*THE PROBLEM*
Pull every line with "static" from the entries below.

Source texts of formatted documents:
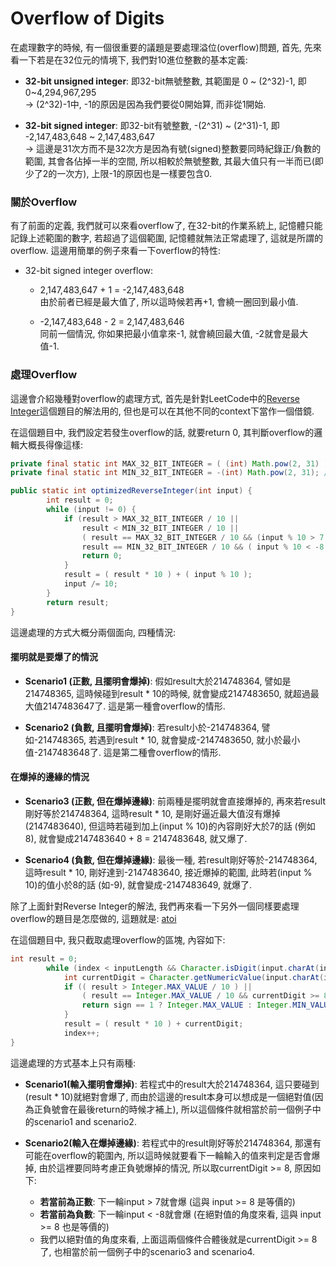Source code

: # Overflow of Digits

在處理數字的時候, 有一個很重要的議題是要處理溢位\(overflow\)問題, 首先, 先來看一下若是在32位元的情境下, 我們對10進位整數的基本定義:

* **32-bit unsigned integer**: 即32-bit無號整數, 其範圍是 0 ~ \(2^32\)-1, 即 0~4,294,967,295  
  -&gt; \(2^32\)-1中, -1的原因是因為我們要從0開始算, 而非從1開始.

* **32-bit signed integer**: 即32-bit有號整數, -\(2^31\) ~ \(2^31\)-1, 即 -2,147,483,648 ~ 2,147,483,647  
  -&gt; 這邊是31次方而不是32次方是因為有號\(signed\)整數要同時紀錄正/負數的範圍, 其會各佔掉一半的空間, 所以相較於無號整數, 其最大值只有一半而已\(即少了2的一次方\), 上限-1的原因也是一樣要包含0.

### 關於Overflow

有了前面的定義, 我們就可以來看overflow了, 在32-bit的作業系統上, 記憶體只能記錄上述範圍的數字, 若超過了這個範圍, 記憶體就無法正常處理了, 這就是所謂的overflow. 這邊用簡單的例子來看一下overflow的特性:

* 32-bit signed integer overflow:

  * 2,147,483,647 + 1 = -2,147,483,648  
    由於前者已經是最大值了, 所以這時候若再+1, 會繞一圈回到最小值.

  * -2,147,483,648 - 2 = 2,147,483,646  
    同前一個情況, 你如果把最小值拿來-1, 就會繞回最大值, -2就會是最大值-1.

### 處理Overflow

這邊會介紹幾種對overflow的處理方式, 首先是針對LeetCode中的[Reverse Integer](https://github.com/yotsuba1022/LeetCode/blob/master/src/main/java/idv/carl/leetcode/algorithms/easy/reverseinteger/Solution.java)這個題目的解法用的, 但也是可以在其他不同的context下當作一個借鏡.

在這個題目中, 我們設定若發生overflow的話, 就要return 0, 其判斷overflow的邏輯大概長得像這樣:

```java
private final static int MAX_32_BIT_INTEGER = ( (int) Math.pow(2, 31) ) - 1; // 2,147,483,647
private final static int MIN_32_BIT_INTEGER = -(int) Math.pow(2, 31); // -2,147,483,648

public static int optimizedReverseInteger(int input) {
        int result = 0;
        while (input != 0) {
            if (result > MAX_32_BIT_INTEGER / 10 ||                           // overflow scenario 1
                result < MIN_32_BIT_INTEGER / 10 ||                           // overflow scenario 2
                ( result == MAX_32_BIT_INTEGER / 10 && (input % 10 > 7 ) ) || // overflow scenario 3
                result == MIN_32_BIT_INTEGER / 10 && ( input % 10 < -8 )) {   // overflow scenario 4
                return 0;
            }
            result = ( result * 10 ) + ( input % 10 );
            input /= 10;
        }
        return result;
}
```

這邊處理的方式大概分兩個面向, 四種情況:

#### 擺明就是要爆了的情況

* **Scenario1 \(正數, 且擺明會爆掉\)**: 假如result大於214748364, 譬如是214748365, 這時候碰到result \* 10的時候, 就會變成2147483650, 就超過最大值2147483647了. 這是第一種會overflow的情形.

* **Scenario2 \(負數, 且擺明會爆掉\)**: 若result小於-214748364, 譬如-214748365, 若遇到result \* 10, 就會變成-2147483650, 就小於最小值-2147483648了. 這是第二種會overflow的情形.

#### 在爆掉的邊緣的情況

* **Scenario3 \(正數, 但在爆掉邊緣\)**: 前兩種是擺明就會直接爆掉的, 再來若result剛好等於214748364, 這時result \* 10, 是剛好逼近最大值沒有爆掉\(2147483640\), 但這時若碰到加上\(input % 10\)的內容剛好大於7的話 \(例如8\), 就會變成2147483640 + 8 = 2147483648, 就又爆了.

* **Scenario4 \(負數, 但在爆掉邊緣\)**: 最後一種, 若result剛好等於-214748364, 這時result \* 10, 剛好達到-2147483640, 接近爆掉的範圍, 此時若\(input % 10\)的值小於8的話 \(如-9\), 就會變成-2147483649, 就爆了.

除了上面針對Reverse Integer的解法, 我們再來看一下另外一個同樣要處理overflow的題目是怎麼做的, 這題就是: [atoi](https://github.com/yotsuba1022/LeetCode/blob/master/src/main/java/idv/carl/leetcode/algorithms/medium/atoi/Solution.java)

在這個題目中, 我只截取處理overflow的區塊, 內容如下:

```java
int result = 0;
        while (index < inputLength && Character.isDigit(input.charAt(index))) {
            int currentDigit = Character.getNumericValue(input.charAt(index));
            if (( result > Integer.MAX_VALUE / 10 ) ||                       // overflow scenario 1
                ( result == Integer.MAX_VALUE / 10 && currentDigit >= 8 )) { // overflow scenario 2
                return sign == 1 ? Integer.MAX_VALUE : Integer.MIN_VALUE;
            }
            result = ( result * 10 ) + currentDigit;
            index++;
}
```

這邊處理的方式基本上只有兩種:

* **Scenario1\(輸入擺明會爆掉\)**: 若程式中的result大於214748364, 這只要碰到\(result \* 10\)就絕對會爆了, 而由於這邊的result本身可以想成是一個絕對值\(因為正負號會在最後return的時候才補上\), 所以這個條件就相當於前一個例子中的scenario1 and scenario2.

* **Scenario2\(輸入在爆掉邊緣\)**: 若程式中的result剛好等於214748364, 那還有可能在overflow的範圍內, 所以這時候就要看下一輪輸入的值來判定是否會爆掉, 由於這裡要同時考慮正負號爆掉的情況, 所以取currentDigit &gt;= 8, 原因如下:

  * **若當前為正數**: 下一輪input &gt; 7就會爆 \(這與 input &gt;= 8 是等價的\)
  * **若當前為負數**: 下一輪input &lt; -8就會爆 \(在絕對值的角度來看, 這與 input &gt;= 8 也是等價的\)
  * 我們以絕對值的角度來看, 上面這兩個條件合體後就是currentDigit &gt;= 8了, 也相當於前一個例子中的scenario3 and scenario4.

*EXERCISE RESPONSE*
private final static int MAX_32_BIT_INTEGER = ( (int) Math.pow(2, 31) ) - 1; // 2,147,483,647
private final static int MIN_32_BIT_INTEGER = -(int) Math.pow(2, 31); // -2,147,483,648
public static int optimizedReverseInteger(int input) {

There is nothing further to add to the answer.